* [The task]: Lift out each line of the data that holds "sequence".

* [Data section]:
○ ○ ○ ○
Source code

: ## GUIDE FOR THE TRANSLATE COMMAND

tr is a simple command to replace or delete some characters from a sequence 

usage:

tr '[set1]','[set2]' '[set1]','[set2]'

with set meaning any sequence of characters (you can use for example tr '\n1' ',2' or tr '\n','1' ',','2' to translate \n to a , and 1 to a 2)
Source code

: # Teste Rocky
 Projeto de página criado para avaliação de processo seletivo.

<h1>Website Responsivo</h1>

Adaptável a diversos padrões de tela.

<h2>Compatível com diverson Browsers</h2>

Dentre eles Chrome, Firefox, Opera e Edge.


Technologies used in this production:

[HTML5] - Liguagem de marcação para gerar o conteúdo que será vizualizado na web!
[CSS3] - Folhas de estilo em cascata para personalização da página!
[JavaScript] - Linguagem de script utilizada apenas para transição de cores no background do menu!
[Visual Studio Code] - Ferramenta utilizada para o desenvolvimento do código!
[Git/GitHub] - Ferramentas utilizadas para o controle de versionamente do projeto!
○ ○ ○ ○
* [Written solution]:
tr is a simple command to replace or delete some characters from a sequence 
with set meaning any sequence of characters (you can use for example tr '\n1' ',2' or tr '\n','1' ',','2' to translate \n to a , and 1 to a 2)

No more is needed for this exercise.